For instance, the following is an output from Claude 3.7 Sonnet, after we provide our design and a description of what we are trying to achieve. We use Claude here to simply emphasize that the same strategies can be employed irrespective of which LLM tool you use (be it via Antrhopic, Google, or others).
The output in this case is more useful and relevant to the scenario. We can validate what Claude says in the Vega-lite and Deneb docs, and then proceed with this specification.
We can already open Power BI and add the Deneb visual (installing it from AppSource if you have not yet done so) and doing the following:
- Positioning and sizing the visual where you want it to go.
- Adding fields that we will use from the model.
- Choosing a Vega-lite template for an interactive bar chart, using Month Short and Sales vs_ PY.
The resulting visual should look like the screenshot below.
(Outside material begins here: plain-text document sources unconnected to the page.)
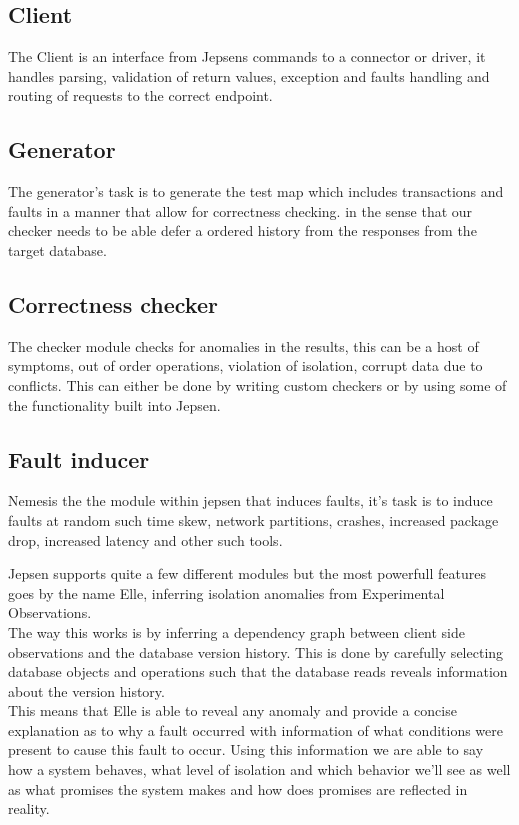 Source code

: \documentclass[a4paper,10pt,titlepage]{report}
\begin{document}
    \subsection{Client}
    The Client is an interface from Jepsens commands to a connector or driver, it handles parsing, validation of return values, exception and faults handling and routing of requests to the correct endpoint.
    
    \subsection{Generator}
    The generator's task is to generate the test map which includes transactions and faults in a manner that allow for correctness checking. in the sense that our checker needs to be able defer a ordered history from the responses from the target database.
    
    \subsection{Correctness checker}
    The checker module checks for anomalies in the results, this can be a host of symptoms, out of order operations, violation of isolation, corrupt data due to conflicts. This can either be done by writing custom checkers or by using some of the functionality built into Jepsen.
    
    \subsection{Fault inducer}
    Nemesis the the module within jepsen that induces faults, it's task is to induce faults at random such time skew, network partitions, crashes, increased package drop, increased latency and other such tools.
    
    
    

    Jepsen supports quite a few different modules but the most powerfull features goes by the name Elle, inferring isolation anomalies from Experimental Observations. \\
    \vspace{5mm}
    The way this works is by inferring a dependency graph between client side observations and the database version history. This is done by carefully selecting database objects and operations such that the database reads reveals information about the version history.\\
    \vspace{5mm}
    This means that Elle is able to reveal any anomaly and provide a concise explanation as to why a fault occurred with information of what conditions were present to cause this fault to occur. Using this information we are able to say how a system behaves, what level of isolation and which behavior we'll see as well as what promises the system makes and how does promises are reflected in reality.\\
    \vspace{5mm}
\end{document}
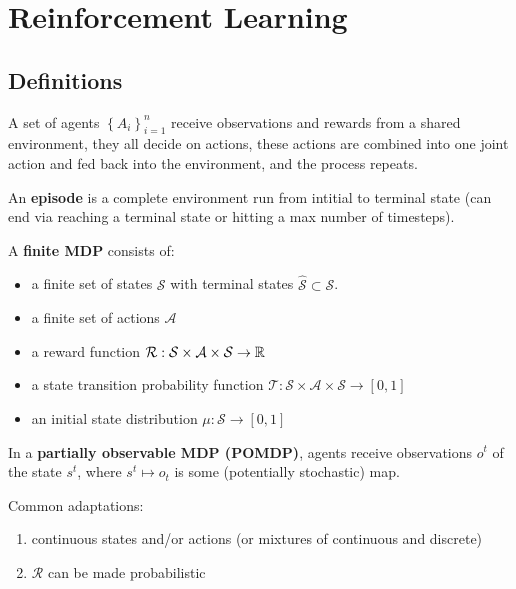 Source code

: \documentclass[twoside,10pt]{report}
\begin{document}
\toc
\footer


\chapter{Reinforcement Learning}


\section{Definitions}

A set of agents $\left\{ A_{i} \right\}_{i=1}^{n}$ receive observations and rewards from a shared environment, they all decide on actions, these actions are combined into one joint action and fed back into the environment, and the process repeats.

An \textbf{episode} is a complete environment run from intitial to terminal state (can end via reaching a terminal state or hitting a max number of timesteps).

\begin{defn}[MDP]
A \textbf{finite MDP} consists of:
\begin{itemize}
	\item a finite set of states $\mathcal{S}$ with terminal states $\hat{\mathcal{S}} \subset \mathcal{S}$.
	\item a finite set of actions $\mathcal{A}$ 
	\item a reward function $\mathcal{R}: \mathcal{S} \times \mathcal{A} \times \mathcal{S}\to \mathbb{R}$ 
	\item a state transition probability function $\mathcal{T} : \mathcal{S} \times \mathcal{A} \times \mathcal{S} \to [0, 1]$
	\item an initial state distribution $\mu : \mathcal{S} \to [0,1]$
\end{itemize}

In a \textbf{partially observable MDP (POMDP)}, agents receive observations $o^{t}$ of the state $s^{t}$, where $s^{t}\mapsto o_{t}$ is some (potentially stochastic) map.
\end{defn}

Common adaptations:
\begin{enumerate}
	\item continuous states and/or actions (or mixtures of continuous and discrete)
	\item $\mathcal{R}$ can be made probabilistic
\end{enumerate}
\end{document}
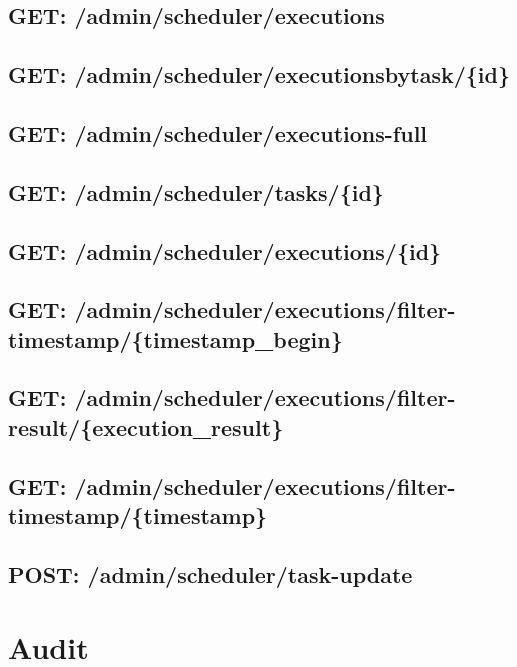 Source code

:  \subsection*{GET: /admin/scheduler/executions}

 \subsection*{GET: /admin/scheduler/executionsbytask/\{id\}}

 \subsection*{GET: /admin/scheduler/executions-full}

 \subsection*{GET: /admin/scheduler/tasks/\{id\}}

 \subsection*{GET: /admin/scheduler/executions/\{id\}}

 \subsection*{GET: /admin/scheduler/executions/filter-timestamp/\{timestamp\_begin\}}

 \subsection*{GET: /admin/scheduler/executions/filter-result/\{execution\_result\}}

 \subsection*{GET: /admin/scheduler/executions/filter-timestamp/\{timestamp\}}

 \subsection*{POST: /admin/scheduler/task-update}

 

\section{Audit}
If you need a more detailed explanation of the Deneb user interface, we discuss this in a previous article, and it is also explained in the Deneb documentation.
The reason why we already do this now is so that we can see the specification, which is the JSON definition using the Vega-lite syntax in Deneb. Having the specification gives us several benefits:
- We can immediately learn from it, understanding how it creates the canvas visual on the right. A good way to do this is by making little changes and seeing the effect on the result, like changing the mark type from “bar” to “line”, altering the field, and so forth.
- We can copy it into the prompt as an example, providing additional context.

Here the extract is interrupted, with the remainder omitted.